»»

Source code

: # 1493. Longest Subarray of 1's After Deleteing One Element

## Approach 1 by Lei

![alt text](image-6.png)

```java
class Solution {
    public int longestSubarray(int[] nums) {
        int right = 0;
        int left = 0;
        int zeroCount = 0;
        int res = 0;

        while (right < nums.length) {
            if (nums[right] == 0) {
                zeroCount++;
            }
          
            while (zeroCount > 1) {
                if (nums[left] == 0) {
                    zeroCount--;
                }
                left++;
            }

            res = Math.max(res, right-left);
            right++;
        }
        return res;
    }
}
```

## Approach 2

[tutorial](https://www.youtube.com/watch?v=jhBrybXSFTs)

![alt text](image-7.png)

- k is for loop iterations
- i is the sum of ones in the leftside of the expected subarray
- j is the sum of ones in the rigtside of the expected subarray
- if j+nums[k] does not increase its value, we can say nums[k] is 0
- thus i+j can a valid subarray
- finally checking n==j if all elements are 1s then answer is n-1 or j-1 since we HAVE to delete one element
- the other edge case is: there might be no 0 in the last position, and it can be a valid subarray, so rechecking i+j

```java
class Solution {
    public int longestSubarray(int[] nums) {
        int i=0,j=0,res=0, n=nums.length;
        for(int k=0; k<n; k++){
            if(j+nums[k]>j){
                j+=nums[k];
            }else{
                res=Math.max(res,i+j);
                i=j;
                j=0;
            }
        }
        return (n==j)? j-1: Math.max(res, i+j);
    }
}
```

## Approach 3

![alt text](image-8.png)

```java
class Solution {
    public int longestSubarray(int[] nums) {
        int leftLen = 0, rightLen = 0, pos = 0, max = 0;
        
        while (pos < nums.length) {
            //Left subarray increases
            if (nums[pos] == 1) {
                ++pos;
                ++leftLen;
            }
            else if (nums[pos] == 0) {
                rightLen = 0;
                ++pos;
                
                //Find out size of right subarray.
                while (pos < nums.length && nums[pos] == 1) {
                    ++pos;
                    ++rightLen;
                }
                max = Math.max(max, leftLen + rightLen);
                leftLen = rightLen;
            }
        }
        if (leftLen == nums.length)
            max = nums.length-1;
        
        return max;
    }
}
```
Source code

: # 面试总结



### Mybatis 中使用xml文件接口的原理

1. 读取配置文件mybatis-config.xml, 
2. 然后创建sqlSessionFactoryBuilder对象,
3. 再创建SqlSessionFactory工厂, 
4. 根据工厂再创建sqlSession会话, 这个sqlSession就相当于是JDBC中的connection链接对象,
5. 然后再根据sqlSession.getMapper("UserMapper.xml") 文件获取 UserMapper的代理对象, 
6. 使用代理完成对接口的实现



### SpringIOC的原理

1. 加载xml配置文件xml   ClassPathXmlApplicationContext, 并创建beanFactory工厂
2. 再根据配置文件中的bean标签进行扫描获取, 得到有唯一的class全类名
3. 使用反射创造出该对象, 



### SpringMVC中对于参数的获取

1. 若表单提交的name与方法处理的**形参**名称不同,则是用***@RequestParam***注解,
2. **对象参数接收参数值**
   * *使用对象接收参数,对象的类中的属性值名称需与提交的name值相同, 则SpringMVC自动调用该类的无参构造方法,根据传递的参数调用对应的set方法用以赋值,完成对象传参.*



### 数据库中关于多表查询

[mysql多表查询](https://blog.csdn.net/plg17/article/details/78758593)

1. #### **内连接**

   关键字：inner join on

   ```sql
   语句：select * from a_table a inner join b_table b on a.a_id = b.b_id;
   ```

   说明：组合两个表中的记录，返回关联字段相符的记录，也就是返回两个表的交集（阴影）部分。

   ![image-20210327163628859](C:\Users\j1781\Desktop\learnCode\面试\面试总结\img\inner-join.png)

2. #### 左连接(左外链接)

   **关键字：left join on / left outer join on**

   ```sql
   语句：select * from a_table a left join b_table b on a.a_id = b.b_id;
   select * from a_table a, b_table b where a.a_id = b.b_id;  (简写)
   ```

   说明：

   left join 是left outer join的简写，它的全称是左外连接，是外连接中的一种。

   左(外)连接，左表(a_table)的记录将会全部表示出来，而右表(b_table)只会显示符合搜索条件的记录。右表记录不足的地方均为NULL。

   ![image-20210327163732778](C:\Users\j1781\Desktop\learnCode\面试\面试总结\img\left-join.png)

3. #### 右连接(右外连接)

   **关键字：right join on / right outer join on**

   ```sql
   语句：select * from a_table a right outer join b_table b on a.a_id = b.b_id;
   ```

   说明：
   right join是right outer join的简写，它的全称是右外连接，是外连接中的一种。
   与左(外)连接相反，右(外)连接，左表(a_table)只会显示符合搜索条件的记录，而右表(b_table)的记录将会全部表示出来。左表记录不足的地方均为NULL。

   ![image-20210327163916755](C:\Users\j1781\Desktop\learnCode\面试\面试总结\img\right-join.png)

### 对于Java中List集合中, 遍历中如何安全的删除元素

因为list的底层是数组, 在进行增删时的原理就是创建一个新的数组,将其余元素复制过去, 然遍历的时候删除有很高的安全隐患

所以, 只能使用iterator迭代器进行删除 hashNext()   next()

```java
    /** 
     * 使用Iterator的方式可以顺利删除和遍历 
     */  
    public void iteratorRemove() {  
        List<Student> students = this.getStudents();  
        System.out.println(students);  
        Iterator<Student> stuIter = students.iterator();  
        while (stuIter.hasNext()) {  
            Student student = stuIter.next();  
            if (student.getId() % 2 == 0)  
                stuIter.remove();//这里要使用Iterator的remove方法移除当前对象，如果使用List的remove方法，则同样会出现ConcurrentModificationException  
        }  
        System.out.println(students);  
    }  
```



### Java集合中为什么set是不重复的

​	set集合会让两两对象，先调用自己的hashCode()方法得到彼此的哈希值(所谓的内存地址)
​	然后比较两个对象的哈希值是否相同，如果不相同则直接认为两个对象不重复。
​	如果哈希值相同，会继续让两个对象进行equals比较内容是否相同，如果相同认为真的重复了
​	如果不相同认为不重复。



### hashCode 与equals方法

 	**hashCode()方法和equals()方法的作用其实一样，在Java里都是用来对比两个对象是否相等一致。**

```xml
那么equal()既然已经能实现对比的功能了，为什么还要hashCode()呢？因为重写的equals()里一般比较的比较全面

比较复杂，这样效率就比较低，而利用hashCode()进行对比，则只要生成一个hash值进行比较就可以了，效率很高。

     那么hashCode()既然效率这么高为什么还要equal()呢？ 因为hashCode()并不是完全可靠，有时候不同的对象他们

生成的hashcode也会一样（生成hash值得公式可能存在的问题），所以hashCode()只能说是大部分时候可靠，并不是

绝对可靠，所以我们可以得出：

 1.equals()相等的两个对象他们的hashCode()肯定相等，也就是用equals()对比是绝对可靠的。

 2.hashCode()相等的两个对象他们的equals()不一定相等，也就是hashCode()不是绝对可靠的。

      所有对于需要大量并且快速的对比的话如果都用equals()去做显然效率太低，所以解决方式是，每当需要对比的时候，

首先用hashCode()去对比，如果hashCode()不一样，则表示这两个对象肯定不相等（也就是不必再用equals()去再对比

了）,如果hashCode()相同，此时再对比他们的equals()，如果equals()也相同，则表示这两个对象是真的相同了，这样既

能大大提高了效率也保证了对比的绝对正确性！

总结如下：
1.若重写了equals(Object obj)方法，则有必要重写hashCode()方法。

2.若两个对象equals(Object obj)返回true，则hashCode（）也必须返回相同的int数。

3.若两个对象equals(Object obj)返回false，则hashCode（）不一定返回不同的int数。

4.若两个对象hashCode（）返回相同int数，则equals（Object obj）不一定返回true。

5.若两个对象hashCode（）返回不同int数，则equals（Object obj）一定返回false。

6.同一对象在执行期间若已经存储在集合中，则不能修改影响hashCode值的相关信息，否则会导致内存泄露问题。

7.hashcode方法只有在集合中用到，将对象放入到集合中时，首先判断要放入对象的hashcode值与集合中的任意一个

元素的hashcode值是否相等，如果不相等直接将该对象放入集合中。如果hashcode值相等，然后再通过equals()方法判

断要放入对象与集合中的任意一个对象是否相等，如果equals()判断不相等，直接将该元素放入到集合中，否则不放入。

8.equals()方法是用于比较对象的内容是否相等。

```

««
»»

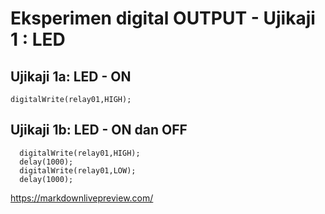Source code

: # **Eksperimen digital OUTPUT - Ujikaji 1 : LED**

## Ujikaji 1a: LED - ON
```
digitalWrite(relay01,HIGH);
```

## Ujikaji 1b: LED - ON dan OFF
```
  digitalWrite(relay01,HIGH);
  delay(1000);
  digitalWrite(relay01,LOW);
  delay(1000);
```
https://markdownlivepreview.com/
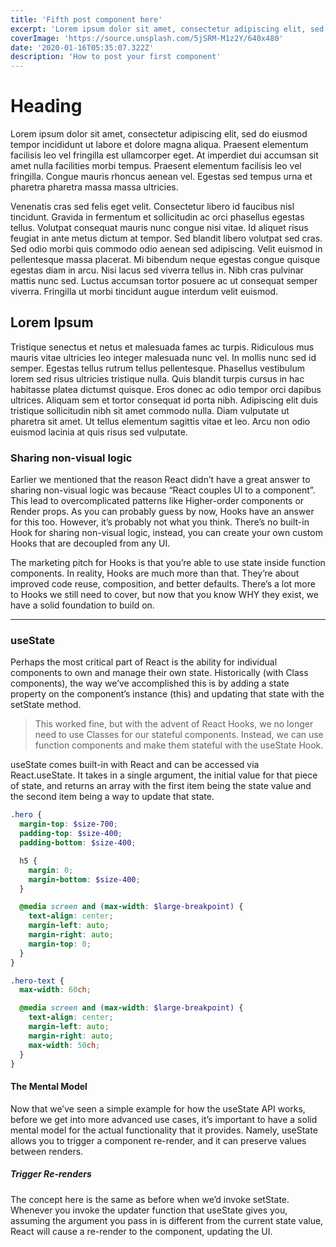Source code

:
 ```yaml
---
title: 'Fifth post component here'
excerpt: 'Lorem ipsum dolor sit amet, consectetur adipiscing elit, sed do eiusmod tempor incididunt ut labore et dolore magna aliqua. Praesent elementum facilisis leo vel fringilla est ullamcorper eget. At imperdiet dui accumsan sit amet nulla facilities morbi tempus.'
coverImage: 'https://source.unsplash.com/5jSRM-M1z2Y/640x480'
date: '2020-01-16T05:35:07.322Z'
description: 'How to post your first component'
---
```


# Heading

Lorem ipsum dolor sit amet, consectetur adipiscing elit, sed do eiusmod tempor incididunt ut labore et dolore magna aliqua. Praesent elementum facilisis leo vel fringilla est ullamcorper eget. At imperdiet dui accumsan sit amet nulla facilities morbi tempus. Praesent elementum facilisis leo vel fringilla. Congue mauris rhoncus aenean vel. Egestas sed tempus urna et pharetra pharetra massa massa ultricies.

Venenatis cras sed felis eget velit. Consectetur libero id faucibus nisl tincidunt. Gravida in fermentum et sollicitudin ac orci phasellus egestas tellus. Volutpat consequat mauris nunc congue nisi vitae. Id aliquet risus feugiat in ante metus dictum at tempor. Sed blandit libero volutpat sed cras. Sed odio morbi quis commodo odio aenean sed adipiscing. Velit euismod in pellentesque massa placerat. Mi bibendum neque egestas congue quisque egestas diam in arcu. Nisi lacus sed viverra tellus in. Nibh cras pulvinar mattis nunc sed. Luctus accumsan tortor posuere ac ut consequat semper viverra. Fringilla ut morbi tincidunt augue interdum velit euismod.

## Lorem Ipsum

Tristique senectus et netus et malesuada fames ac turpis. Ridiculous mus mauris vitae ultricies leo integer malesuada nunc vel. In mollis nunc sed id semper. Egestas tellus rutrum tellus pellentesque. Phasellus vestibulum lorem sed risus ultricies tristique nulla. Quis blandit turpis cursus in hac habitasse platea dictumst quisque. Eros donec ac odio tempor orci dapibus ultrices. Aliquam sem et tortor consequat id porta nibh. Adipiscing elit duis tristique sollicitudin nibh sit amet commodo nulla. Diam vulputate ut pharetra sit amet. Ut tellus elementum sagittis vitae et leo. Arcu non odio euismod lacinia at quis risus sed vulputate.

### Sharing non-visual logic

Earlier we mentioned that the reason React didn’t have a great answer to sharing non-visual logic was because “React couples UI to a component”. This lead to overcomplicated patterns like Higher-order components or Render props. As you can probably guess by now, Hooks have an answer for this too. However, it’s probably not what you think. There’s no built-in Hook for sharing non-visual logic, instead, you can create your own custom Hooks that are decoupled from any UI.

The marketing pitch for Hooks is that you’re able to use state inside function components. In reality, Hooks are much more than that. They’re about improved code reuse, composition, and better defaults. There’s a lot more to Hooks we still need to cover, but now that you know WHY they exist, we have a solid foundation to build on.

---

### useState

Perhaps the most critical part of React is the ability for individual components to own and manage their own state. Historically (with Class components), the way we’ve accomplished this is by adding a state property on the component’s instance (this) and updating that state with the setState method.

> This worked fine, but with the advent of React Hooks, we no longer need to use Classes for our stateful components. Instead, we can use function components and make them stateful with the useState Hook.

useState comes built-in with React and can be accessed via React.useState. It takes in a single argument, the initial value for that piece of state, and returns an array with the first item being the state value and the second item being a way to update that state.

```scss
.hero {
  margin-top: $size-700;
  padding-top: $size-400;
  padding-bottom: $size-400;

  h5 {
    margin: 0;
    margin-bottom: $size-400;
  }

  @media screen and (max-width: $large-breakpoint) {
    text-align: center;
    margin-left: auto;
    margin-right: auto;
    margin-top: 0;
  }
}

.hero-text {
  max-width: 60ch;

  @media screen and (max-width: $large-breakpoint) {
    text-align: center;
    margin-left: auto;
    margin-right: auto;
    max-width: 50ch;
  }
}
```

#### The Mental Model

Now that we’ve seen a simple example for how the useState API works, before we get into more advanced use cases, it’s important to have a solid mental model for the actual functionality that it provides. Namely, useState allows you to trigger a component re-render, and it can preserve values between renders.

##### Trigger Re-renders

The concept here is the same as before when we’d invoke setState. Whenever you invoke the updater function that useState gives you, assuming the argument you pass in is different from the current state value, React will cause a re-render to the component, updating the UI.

««

Work item:
Show, from the records above, every line that includes "面试总结".

Completed task:
: # 面试总结
   ![image-20210327163628859](C:\Users\j1781\Desktop\learnCode\面试\面试总结\img\inner-join.png)
   ![image-20210327163732778](C:\Users\j1781\Desktop\learnCode\面试\面试总结\img\left-join.png)
   ![image-20210327163916755](C:\Users\j1781\Desktop\learnCode\面试\面试总结\img\right-join.png)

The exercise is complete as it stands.